● **Available records**

****************************************

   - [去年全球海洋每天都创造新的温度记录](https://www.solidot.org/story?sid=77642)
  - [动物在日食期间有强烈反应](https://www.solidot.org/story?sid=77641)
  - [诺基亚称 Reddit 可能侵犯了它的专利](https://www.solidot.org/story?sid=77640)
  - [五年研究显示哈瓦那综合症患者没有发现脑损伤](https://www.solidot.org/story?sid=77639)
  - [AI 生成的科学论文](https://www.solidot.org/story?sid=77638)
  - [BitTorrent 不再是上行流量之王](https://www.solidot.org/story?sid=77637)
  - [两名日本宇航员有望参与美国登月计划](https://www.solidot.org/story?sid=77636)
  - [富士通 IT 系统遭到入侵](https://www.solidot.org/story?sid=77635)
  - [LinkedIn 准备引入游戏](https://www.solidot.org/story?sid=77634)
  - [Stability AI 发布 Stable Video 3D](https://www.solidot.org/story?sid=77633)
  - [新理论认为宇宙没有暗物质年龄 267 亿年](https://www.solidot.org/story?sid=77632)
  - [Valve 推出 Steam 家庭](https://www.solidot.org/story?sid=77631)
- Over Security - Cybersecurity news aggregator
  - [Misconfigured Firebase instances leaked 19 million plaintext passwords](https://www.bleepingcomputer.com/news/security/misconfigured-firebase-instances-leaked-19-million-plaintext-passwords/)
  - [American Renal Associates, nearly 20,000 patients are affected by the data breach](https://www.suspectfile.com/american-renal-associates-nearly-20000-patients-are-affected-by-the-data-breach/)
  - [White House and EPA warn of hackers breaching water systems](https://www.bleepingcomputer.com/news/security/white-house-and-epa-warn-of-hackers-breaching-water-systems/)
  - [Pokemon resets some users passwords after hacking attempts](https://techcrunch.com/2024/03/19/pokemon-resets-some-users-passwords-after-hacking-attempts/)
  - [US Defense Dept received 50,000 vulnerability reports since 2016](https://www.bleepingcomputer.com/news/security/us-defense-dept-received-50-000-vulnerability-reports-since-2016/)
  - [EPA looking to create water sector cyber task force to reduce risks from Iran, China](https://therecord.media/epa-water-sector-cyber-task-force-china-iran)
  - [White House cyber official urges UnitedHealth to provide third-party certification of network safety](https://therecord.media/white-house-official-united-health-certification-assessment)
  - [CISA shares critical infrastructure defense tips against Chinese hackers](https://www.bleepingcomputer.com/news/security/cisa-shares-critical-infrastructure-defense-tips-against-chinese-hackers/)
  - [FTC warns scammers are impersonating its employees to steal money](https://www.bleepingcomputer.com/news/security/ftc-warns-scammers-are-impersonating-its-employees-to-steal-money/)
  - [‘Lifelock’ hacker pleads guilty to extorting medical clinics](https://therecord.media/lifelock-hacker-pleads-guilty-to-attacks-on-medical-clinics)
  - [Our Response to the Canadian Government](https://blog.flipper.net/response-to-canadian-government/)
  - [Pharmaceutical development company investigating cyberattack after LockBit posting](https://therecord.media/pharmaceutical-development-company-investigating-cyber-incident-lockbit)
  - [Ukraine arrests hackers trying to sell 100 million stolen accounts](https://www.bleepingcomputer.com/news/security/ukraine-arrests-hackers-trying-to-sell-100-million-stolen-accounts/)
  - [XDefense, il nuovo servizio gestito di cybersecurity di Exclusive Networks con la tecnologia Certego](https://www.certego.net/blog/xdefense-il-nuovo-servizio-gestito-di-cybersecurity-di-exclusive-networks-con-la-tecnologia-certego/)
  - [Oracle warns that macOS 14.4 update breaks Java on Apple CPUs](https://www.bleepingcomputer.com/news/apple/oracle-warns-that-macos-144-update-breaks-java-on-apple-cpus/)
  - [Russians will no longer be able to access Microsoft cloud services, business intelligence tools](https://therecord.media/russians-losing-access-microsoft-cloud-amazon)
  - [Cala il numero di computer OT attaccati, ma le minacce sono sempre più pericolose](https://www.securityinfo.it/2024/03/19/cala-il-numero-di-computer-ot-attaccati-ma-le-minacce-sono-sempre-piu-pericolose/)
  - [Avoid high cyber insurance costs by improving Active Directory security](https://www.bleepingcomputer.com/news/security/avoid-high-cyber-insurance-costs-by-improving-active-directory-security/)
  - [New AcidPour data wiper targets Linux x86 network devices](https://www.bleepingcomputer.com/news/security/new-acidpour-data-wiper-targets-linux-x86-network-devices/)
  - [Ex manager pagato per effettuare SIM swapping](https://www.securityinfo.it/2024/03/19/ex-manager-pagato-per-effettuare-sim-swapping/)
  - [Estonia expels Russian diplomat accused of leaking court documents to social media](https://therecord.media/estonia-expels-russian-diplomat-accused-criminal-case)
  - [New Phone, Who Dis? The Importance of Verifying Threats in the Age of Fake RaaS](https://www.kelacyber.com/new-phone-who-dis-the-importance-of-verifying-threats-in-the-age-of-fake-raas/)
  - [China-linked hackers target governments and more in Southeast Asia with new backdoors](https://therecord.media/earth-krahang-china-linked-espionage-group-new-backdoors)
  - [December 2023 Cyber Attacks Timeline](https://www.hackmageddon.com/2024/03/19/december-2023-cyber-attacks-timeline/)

****************************************

● **Exercise directions**
Please retype the data exactly as it stands, from its first line down to the line that contains "- [Misconfigured Firebase", then stop.

● **Answer space**
   - [去年全球海洋每天都创造新的温度记录](https://www.solidot.org/story?sid=77642)
  - [动物在日食期间有强烈反应](https://www.solidot.org/story?sid=77641)
  - [诺基亚称 Reddit 可能侵犯了它的专利](https://www.solidot.org/story?sid=77640)
  - [五年研究显示哈瓦那综合症患者没有发现脑损伤](https://www.solidot.org/story?sid=77639)
  - [AI 生成的科学论文](https://www.solidot.org/story?sid=77638)
  - [BitTorrent 不再是上行流量之王](https://www.solidot.org/story?sid=77637)
  - [两名日本宇航员有望参与美国登月计划](https://www.solidot.org/story?sid=77636)
  - [富士通 IT 系统遭到入侵](https://www.solidot.org/story?sid=77635)
  - [LinkedIn 准备引入游戏](https://www.solidot.org/story?sid=77634)
  - [Stability AI 发布 Stable Video 3D](https://www.solidot.org/story?sid=77633)
  - [新理论认为宇宙没有暗物质年龄 267 亿年](https://www.solidot.org/story?sid=77632)
  - [Valve 推出 Steam 家庭](https://www.solidot.org/story?sid=77631)
- Over Security - Cybersecurity news aggregator
  - [Misconfigured Firebase instances leaked 19 million plaintext passwords](https://www.bleepingcomputer.com/news/security/misconfigured-firebase-instances-leaked-19-million-plaintext-passwords/)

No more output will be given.